Over on my Instagram account this past week, I posted a couple of infographics about mental flexibility and wanted to write in a bit more depth about the topic here.
Although he has been greatly misquoted on this, Darwin wrote and spoke about the value of being adaptable to change, “according to Darwin’s Origin of Species, it is not the most intellectual of the species that survives; it is not the strongest that survives; but the species that survives is the one that is able best to adapt and adjust to the changing environment in which it finds itself.”
Megginson, ‘Lessons from Europe for American Business’, Southwestern Social Science Quarterly (1963) 44(1): 3-13, at p. 4.
Adaptability to change in the modern world naturally includes mental flexibility.
It is natural that whenever someone mentions flexibility, one can think of people or objects being able to stretch or perform yoga. It tends to be less common to think that it can indeed be applied to our thoughts and our cognitive abilities as well.
The notion here is that the mind is like a muscle; the more we stretch it, the more flexible it tends to become. We can always try to foster a flexible mindset to help ourselves to be mentally, emotionally and physically healthier.
Mental Flexibility can refer to our capacity to deal with multiple tasks at once or to easily let go of one task and engage in another. And well, multitasking or the concept of mental flexibility does not always seem that appealing; however, individuals who tend to be cognitively flexible can learn really quickly, solve problems more innovatively and adapt to new, different situations more efficiently and effectively. Thus, we can argue that mental or cognitive flexibility can be a really significant tool in a wide range of environments and settings.
A report published by the World Economic Forum in 2016 looked into the future of employment across nine different industries present in the 15 largest economies of the world. According to this report, employers in the future will continue placing increased emphasis on hiring individuals with cognitive abilities like innovativeness and adaptability.
How to Be More Flexible Cognitively?
Through a little practise and awareness regarding the concept of mental flexibility, we can live a more innovative, satisfied and more resilient lifestyle –by being able to develop a more agile mind.

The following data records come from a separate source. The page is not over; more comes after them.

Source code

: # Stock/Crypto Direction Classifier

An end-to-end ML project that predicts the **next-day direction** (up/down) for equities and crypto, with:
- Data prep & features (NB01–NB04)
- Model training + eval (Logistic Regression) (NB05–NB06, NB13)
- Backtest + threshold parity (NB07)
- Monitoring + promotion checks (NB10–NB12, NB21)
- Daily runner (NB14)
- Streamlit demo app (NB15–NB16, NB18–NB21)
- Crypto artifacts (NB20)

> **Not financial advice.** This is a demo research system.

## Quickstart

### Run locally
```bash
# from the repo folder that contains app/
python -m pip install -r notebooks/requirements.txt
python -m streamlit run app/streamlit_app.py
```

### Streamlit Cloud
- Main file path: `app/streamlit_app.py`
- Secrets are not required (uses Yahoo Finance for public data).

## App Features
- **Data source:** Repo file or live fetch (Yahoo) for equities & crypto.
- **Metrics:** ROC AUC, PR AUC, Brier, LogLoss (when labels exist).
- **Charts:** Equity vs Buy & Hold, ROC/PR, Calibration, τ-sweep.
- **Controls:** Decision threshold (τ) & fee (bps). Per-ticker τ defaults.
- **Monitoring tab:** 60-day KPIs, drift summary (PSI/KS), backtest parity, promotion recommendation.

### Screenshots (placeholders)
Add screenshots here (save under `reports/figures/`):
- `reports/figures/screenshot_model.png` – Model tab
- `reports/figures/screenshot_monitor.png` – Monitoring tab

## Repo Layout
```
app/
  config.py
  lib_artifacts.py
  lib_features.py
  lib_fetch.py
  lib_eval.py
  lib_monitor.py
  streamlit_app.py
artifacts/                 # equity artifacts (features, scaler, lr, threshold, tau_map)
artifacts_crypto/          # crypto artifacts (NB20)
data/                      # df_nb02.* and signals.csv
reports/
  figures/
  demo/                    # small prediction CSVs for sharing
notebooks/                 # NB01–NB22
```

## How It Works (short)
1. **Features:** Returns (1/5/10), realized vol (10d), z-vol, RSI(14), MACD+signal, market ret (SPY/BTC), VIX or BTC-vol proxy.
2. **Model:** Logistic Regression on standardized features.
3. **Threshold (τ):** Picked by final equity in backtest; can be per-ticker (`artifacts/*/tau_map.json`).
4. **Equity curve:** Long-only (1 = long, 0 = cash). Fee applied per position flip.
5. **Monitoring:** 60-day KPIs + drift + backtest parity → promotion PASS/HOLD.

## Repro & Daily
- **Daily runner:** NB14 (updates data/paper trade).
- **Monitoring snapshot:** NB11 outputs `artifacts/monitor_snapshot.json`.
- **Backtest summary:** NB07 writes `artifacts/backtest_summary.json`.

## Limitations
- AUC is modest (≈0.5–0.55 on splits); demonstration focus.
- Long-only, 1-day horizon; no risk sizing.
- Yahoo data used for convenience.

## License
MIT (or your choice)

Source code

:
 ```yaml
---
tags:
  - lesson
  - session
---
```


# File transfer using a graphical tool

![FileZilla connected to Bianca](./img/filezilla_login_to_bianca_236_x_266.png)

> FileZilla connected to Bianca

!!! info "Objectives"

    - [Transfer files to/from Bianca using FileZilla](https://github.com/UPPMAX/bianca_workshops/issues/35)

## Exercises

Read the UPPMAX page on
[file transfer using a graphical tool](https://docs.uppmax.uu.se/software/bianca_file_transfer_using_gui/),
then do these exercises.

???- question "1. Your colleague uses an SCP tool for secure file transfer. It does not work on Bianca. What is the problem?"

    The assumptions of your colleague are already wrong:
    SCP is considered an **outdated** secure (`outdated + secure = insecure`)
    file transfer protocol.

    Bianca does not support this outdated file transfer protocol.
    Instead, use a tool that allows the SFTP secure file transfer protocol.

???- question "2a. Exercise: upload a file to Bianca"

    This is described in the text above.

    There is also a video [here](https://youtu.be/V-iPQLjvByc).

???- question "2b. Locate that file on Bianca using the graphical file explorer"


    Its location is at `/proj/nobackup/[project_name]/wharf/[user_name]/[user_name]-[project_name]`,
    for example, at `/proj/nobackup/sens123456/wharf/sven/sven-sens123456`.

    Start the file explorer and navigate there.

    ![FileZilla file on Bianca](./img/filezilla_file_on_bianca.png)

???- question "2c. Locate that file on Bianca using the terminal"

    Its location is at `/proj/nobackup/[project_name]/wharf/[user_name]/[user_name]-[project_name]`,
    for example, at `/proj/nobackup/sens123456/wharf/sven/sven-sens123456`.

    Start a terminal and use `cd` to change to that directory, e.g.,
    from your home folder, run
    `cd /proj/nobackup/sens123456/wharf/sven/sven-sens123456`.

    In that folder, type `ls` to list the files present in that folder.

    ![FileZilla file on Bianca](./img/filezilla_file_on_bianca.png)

As Albert Einstein also said,” The measure of intelligence is the ability to change”.
Undoubtedly, Mental flexibility refers to one’s personal adjustability to change our thought patterns such that they are able to react to certain circumstances in less forceful ways rather than in more flexible and creative ways. The rise of social media algorithms for example, tends to ensure our thinking patterns, thoughts and opinions get reinforced and confirmed and we tend not to question our biases and rigid thinking habits. Mental flexibility requires us to be aware of how we think, and to be prepared to shift those thought patterns on occasions.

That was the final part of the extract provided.